Crowdsourcing human common sense for quantum control

Jesper Hasseriis Mohr Jensen, Miroslav Gajdacz, Shaeema Zaman Ahmed, Jakub Herman Czarkowski, Carrie Weidner, Janet Rafner, Jens Jakob Sørensen, Klaus Mølmer, and Jacob Friis Sherson
Phys. Rev. Research 3, 013057 – Published 19 January 2021

Abstract

Citizen science methodologies have over the past decade been applied with great success to help solve highly complex numerical challenges. Here, we take early steps in the quantum physics arena by introducing a citizen science game, Quantum Moves 2, and compare the performance of different optimization methods across three different quantum optimal control problems of varying difficulty.
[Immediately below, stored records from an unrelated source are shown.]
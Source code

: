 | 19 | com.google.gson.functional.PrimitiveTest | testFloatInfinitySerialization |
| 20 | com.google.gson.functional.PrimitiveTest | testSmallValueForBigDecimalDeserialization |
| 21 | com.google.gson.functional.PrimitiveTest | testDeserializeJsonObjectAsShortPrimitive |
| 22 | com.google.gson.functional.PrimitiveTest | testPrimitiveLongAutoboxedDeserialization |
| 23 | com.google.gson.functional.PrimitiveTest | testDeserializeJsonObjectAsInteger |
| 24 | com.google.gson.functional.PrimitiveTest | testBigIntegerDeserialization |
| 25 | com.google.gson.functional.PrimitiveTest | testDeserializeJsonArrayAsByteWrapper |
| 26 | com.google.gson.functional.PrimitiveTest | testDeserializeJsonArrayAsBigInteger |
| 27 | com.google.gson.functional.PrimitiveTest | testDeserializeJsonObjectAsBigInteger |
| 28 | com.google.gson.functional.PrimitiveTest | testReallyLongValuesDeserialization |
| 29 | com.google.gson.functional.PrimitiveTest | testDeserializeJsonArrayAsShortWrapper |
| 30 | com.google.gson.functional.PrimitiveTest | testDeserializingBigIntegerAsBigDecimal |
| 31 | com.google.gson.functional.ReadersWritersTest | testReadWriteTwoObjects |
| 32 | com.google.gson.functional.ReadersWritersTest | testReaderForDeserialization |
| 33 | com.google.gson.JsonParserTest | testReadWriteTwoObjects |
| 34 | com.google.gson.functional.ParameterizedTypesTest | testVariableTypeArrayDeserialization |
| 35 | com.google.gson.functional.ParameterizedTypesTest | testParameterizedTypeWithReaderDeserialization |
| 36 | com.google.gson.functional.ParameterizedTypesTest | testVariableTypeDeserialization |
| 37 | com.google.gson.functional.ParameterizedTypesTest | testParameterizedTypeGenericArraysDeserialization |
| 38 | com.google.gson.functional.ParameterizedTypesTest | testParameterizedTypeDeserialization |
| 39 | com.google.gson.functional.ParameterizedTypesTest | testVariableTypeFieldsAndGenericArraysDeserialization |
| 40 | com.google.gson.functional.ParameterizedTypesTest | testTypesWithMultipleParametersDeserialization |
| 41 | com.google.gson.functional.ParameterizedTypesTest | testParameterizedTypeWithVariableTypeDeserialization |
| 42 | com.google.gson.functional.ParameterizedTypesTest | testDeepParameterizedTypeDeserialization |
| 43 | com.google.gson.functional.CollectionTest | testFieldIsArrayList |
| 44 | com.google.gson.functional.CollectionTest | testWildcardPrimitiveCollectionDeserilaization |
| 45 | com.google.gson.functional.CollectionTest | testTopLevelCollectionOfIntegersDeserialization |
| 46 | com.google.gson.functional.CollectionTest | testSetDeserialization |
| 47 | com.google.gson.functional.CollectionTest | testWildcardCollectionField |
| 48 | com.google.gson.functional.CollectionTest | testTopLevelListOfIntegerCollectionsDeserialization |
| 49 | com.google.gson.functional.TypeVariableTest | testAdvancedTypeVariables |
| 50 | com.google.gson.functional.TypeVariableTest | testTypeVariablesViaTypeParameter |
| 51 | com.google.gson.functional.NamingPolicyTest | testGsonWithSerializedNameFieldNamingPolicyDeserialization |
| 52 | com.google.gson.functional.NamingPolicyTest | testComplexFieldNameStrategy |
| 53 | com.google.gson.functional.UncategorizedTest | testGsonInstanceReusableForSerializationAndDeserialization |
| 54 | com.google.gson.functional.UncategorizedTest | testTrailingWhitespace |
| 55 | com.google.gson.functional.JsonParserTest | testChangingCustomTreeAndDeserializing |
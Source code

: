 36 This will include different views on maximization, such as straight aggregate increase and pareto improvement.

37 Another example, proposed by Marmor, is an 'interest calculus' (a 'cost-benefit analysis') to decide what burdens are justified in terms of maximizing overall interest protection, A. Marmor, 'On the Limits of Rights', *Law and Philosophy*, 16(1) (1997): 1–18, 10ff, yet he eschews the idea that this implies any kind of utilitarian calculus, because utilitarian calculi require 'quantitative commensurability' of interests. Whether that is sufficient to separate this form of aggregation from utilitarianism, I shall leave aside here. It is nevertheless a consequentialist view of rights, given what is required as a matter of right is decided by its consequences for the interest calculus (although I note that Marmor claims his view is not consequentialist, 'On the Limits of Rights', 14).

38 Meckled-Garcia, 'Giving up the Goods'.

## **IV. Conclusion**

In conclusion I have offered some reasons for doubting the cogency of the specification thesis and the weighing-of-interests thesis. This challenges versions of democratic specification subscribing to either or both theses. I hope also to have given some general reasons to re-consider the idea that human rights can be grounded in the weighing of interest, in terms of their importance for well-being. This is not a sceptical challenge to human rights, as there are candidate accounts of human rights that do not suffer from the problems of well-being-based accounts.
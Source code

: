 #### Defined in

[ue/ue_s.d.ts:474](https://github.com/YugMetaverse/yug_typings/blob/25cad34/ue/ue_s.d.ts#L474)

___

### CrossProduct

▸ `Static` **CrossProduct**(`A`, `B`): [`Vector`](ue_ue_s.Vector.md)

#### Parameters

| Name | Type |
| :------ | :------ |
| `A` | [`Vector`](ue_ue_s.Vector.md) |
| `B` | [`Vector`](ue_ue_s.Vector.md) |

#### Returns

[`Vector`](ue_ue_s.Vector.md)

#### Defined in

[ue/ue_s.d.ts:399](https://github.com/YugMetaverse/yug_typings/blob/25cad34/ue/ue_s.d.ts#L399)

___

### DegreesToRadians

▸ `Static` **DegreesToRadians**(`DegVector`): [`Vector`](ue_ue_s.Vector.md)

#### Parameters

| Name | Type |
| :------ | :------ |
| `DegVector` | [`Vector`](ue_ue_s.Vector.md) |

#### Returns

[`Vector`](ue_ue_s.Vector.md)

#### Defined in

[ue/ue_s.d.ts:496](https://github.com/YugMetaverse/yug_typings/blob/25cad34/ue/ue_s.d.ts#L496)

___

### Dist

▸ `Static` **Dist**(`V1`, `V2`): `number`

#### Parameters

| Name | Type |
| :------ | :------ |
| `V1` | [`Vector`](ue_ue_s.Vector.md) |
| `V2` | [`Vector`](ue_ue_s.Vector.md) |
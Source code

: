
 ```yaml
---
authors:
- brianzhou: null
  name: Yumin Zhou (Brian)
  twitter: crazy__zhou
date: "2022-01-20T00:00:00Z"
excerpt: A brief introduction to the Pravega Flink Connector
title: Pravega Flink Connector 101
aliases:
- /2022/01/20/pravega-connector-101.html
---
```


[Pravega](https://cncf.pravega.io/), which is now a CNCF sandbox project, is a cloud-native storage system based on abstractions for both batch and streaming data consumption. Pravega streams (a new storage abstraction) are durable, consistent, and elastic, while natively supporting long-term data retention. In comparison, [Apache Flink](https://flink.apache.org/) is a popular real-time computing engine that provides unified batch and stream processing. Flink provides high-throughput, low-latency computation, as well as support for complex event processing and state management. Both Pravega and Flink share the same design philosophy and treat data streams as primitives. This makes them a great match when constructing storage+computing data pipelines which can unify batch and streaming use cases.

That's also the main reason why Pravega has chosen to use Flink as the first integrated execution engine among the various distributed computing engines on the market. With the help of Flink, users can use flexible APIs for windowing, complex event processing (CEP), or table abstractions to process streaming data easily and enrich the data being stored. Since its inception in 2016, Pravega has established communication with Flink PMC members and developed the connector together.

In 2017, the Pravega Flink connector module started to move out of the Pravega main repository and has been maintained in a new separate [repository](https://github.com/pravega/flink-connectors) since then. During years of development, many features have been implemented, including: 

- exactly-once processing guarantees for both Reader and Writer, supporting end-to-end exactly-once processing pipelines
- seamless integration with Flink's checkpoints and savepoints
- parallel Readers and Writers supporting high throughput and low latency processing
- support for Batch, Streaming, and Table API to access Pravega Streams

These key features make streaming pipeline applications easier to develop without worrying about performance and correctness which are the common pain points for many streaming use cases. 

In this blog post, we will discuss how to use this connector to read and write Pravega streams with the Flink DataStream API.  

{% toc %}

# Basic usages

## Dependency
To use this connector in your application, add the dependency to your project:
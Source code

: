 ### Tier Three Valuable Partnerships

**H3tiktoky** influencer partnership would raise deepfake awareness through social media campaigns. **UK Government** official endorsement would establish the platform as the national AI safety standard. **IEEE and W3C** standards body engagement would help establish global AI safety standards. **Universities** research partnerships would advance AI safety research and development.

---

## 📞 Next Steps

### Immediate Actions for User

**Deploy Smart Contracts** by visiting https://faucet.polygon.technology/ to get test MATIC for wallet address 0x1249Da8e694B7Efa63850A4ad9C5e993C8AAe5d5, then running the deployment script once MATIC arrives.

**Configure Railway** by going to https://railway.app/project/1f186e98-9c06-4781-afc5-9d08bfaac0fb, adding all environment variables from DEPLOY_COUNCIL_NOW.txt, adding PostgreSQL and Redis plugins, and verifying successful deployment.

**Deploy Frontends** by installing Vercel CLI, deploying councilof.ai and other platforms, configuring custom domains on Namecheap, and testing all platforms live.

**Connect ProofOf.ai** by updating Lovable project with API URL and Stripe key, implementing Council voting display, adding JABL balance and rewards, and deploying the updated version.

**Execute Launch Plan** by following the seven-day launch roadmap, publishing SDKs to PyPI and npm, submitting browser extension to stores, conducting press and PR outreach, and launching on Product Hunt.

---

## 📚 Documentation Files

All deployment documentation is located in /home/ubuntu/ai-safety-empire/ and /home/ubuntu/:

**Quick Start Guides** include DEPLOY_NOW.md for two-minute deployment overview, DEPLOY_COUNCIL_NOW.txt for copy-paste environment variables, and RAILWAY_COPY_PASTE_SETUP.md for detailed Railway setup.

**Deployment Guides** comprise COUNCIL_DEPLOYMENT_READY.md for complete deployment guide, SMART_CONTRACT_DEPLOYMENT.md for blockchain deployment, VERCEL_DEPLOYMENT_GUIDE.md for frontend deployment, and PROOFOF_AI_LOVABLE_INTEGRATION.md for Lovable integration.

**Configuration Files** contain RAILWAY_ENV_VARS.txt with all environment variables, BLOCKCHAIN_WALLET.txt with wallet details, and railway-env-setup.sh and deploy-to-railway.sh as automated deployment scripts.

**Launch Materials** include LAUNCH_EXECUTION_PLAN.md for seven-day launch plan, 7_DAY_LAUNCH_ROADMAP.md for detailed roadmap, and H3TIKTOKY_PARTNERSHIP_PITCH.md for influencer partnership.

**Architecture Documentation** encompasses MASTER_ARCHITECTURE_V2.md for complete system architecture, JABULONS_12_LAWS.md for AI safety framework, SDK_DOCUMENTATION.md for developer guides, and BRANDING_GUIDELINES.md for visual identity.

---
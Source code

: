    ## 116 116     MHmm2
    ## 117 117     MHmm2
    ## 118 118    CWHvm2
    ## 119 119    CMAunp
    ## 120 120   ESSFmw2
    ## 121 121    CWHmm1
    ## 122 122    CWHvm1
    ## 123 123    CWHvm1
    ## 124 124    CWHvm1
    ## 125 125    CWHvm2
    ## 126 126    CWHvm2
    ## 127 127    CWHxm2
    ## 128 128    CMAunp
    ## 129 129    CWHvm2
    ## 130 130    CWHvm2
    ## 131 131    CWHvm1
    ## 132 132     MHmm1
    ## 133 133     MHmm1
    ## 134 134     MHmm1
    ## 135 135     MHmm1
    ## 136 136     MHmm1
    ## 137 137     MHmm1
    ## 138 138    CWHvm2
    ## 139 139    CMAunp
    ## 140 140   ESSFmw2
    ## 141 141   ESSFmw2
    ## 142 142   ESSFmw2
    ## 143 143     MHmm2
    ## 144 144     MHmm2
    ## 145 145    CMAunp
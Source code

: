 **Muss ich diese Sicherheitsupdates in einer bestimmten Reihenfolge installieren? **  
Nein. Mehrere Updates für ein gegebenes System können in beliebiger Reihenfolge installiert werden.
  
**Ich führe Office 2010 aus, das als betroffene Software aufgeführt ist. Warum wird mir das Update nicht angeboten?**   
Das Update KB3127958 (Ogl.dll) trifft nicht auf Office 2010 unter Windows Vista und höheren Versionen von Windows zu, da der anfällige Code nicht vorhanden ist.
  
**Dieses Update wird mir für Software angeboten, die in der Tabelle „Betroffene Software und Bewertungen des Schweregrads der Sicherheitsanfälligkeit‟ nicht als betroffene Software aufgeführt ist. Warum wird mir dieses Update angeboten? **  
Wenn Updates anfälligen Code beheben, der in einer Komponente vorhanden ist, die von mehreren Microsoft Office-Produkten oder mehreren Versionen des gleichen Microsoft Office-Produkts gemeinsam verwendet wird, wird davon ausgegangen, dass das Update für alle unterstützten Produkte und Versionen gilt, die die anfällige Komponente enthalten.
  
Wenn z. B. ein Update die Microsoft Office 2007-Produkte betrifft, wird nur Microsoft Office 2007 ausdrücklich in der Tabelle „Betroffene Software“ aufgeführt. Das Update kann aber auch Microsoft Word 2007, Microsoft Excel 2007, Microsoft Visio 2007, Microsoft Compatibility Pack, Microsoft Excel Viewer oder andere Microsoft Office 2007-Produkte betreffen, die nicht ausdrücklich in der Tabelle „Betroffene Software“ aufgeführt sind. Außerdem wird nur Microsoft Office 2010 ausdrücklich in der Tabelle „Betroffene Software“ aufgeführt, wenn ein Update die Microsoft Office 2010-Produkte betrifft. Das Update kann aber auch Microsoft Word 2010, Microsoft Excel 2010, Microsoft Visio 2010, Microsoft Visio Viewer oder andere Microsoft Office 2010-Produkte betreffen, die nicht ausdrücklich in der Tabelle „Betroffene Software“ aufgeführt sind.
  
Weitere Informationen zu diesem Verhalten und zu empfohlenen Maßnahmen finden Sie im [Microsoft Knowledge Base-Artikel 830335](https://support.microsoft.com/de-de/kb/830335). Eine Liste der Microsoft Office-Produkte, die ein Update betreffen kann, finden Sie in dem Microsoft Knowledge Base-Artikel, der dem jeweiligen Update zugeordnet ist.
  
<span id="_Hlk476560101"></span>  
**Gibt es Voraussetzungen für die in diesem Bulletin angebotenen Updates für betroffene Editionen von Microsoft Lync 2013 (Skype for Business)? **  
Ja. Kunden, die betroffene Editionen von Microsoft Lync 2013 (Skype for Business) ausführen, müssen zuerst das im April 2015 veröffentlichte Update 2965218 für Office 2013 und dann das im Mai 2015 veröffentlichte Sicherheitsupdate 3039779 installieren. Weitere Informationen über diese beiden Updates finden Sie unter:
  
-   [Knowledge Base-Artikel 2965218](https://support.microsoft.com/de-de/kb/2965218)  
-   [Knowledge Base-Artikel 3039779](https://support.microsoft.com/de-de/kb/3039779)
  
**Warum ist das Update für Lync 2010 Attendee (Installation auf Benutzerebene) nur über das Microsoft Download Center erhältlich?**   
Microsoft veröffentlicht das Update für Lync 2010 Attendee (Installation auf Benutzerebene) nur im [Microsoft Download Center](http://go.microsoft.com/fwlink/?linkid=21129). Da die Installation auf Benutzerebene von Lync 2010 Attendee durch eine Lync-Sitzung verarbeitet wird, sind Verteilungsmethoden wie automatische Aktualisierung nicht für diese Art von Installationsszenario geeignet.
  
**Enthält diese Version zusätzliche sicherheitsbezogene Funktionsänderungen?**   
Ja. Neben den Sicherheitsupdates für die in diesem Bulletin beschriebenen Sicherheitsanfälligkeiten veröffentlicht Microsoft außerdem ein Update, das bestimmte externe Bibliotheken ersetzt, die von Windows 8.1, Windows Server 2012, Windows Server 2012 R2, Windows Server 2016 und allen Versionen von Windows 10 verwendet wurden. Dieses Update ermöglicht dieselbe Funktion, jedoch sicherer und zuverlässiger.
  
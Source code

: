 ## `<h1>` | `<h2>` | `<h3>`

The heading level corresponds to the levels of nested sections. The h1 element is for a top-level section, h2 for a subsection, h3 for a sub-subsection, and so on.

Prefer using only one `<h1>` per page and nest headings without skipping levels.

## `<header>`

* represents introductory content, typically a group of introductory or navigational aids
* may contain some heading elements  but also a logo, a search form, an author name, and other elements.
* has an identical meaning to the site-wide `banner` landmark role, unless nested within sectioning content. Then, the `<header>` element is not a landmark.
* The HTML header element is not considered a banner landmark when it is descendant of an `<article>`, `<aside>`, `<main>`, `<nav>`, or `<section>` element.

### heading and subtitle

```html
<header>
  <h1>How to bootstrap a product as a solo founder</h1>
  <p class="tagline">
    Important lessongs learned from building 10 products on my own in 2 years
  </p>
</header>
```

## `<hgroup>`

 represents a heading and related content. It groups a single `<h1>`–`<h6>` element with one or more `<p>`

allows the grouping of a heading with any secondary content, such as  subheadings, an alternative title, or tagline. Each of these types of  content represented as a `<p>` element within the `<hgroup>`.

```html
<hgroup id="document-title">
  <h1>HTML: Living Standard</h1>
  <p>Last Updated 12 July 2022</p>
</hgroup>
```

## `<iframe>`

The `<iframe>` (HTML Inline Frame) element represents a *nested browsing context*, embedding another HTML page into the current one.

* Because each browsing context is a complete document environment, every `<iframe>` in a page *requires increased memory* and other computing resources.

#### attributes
Inside the game, players can apply a gradient-based algorithm (running locally on their device) to optimize their solutions and we find that these results perform roughly on par with the best of the tested standard optimization methods performed on a computer cluster. In addition, cluster-optimized player seeds was the only method to exhibit roughly optimal performance across all three challenges. Finally, player seeds show significant statistical advantages over random seeds in the limit of sparse sampling. This highlights the potential for crowdsourcing the solution of future quantum research problems.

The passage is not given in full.